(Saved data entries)
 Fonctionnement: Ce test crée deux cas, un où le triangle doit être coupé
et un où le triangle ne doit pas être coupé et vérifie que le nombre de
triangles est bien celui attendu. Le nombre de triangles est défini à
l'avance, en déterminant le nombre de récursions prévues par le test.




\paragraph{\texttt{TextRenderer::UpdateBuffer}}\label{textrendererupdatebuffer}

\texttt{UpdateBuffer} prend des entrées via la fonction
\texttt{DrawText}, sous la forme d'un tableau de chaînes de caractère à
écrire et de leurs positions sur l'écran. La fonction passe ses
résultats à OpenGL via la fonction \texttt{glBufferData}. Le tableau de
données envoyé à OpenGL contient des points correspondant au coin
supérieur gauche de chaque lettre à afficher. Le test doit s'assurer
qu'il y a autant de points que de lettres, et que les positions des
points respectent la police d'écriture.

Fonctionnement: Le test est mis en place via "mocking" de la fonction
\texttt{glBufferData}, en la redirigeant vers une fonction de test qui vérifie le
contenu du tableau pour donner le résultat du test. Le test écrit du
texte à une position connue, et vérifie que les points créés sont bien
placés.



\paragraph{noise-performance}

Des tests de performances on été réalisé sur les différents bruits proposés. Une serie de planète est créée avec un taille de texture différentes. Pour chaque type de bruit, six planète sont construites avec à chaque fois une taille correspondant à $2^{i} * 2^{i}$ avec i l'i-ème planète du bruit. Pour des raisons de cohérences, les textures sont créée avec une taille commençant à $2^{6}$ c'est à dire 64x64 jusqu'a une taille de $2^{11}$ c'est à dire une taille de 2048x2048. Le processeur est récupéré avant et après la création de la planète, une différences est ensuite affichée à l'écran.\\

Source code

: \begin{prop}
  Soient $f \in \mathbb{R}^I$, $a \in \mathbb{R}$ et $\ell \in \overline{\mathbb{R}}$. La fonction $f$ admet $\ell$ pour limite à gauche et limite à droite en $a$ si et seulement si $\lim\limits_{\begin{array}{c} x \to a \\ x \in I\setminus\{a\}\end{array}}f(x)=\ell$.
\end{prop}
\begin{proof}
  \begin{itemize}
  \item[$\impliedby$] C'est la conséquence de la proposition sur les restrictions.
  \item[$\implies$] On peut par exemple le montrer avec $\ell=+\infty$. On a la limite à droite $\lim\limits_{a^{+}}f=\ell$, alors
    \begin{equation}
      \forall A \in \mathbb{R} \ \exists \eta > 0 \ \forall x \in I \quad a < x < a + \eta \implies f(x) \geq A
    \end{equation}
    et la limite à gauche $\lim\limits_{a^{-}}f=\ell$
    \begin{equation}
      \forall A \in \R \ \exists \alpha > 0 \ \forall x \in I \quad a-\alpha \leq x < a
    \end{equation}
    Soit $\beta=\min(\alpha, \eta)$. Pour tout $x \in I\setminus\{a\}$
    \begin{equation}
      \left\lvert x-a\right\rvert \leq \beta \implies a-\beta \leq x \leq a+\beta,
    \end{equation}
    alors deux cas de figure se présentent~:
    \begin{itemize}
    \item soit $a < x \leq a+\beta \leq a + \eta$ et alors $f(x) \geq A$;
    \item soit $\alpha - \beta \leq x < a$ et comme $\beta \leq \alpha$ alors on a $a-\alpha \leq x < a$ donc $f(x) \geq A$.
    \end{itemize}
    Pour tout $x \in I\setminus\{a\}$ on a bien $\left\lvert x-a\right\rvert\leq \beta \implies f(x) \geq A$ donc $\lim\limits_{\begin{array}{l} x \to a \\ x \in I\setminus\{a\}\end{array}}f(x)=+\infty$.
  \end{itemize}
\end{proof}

● Task description: Set down each entry again, unchanged.

● Solution to this task:
 Fonctionnement: Ce test crée deux cas, un où le triangle doit être coupé
et un où le triangle ne doit pas être coupé et vérifie que le nombre de
triangles est bien celui attendu. Le nombre de triangles est défini à
l'avance, en déterminant le nombre de récursions prévues par le test.




\paragraph{\texttt{TextRenderer::UpdateBuffer}}\label{textrendererupdatebuffer}

\texttt{UpdateBuffer} prend des entrées via la fonction
\texttt{DrawText}, sous la forme d'un tableau de chaînes de caractère à
écrire et de leurs positions sur l'écran. La fonction passe ses
résultats à OpenGL via la fonction \texttt{glBufferData}. Le tableau de
données envoyé à OpenGL contient des points correspondant au coin
supérieur gauche de chaque lettre à afficher. Le test doit s'assurer
qu'il y a autant de points que de lettres, et que les positions des
points respectent la police d'écriture.

Fonctionnement: Le test est mis en place via "mocking" de la fonction
\texttt{glBufferData}, en la redirigeant vers une fonction de test qui vérifie le
contenu du tableau pour donner le résultat du test. Le test écrit du
texte à une position connue, et vérifie que les points créés sont bien
placés.



\paragraph{noise-performance}

Des tests de performances on été réalisé sur les différents bruits proposés. Une serie de planète est créée avec un taille de texture différentes. Pour chaque type de bruit, six planète sont construites avec à chaque fois une taille correspondant à $2^{i} * 2^{i}$ avec i l'i-ème planète du bruit. Pour des raisons de cohérences, les textures sont créée avec une taille commençant à $2^{6}$ c'est à dire 64x64 jusqu'a une taille de $2^{11}$ c'est à dire une taille de 2048x2048. Le processeur est récupéré avant et après la création de la planète, une différences est ensuite affichée à l'écran.\\

Source code

: \begin{prop}
  Soient $f \in \mathbb{R}^I$, $a \in \mathbb{R}$ et $\ell \in \overline{\mathbb{R}}$. La fonction $f$ admet $\ell$ pour limite à gauche et limite à droite en $a$ si et seulement si $\lim\limits_{\begin{array}{c} x \to a \\ x \in I\setminus\{a\}\end{array}}f(x)=\ell$.
\end{prop}
\begin{proof}
  \begin{itemize}
  \item[$\impliedby$] C'est la conséquence de la proposition sur les restrictions.
  \item[$\implies$] On peut par exemple le montrer avec $\ell=+\infty$. On a la limite à droite $\lim\limits_{a^{+}}f=\ell$, alors
    \begin{equation}
      \forall A \in \mathbb{R} \ \exists \eta > 0 \ \forall x \in I \quad a < x < a + \eta \implies f(x) \geq A
    \end{equation}
    et la limite à gauche $\lim\limits_{a^{-}}f=\ell$
    \begin{equation}
      \forall A \in \R \ \exists \alpha > 0 \ \forall x \in I \quad a-\alpha \leq x < a
    \end{equation}
    Soit $\beta=\min(\alpha, \eta)$. Pour tout $x \in I\setminus\{a\}$
    \begin{equation}
      \left\lvert x-a\right\rvert \leq \beta \implies a-\beta \leq x \leq a+\beta,
    \end{equation}
    alors deux cas de figure se présentent~:
    \begin{itemize}
    \item soit $a < x \leq a+\beta \leq a + \eta$ et alors $f(x) \geq A$;
    \item soit $\alpha - \beta \leq x < a$ et comme $\beta \leq \alpha$ alors on a $a-\alpha \leq x < a$ donc $f(x) \geq A$.
    \end{itemize}
    Pour tout $x \in I\setminus\{a\}$ on a bien $\left\lvert x-a\right\rvert\leq \beta \implies f(x) \geq A$ donc $\lim\limits_{\begin{array}{l} x \to a \\ x \in I\setminus\{a\}\end{array}}f(x)=+\infty$.
  \end{itemize}
\end{proof}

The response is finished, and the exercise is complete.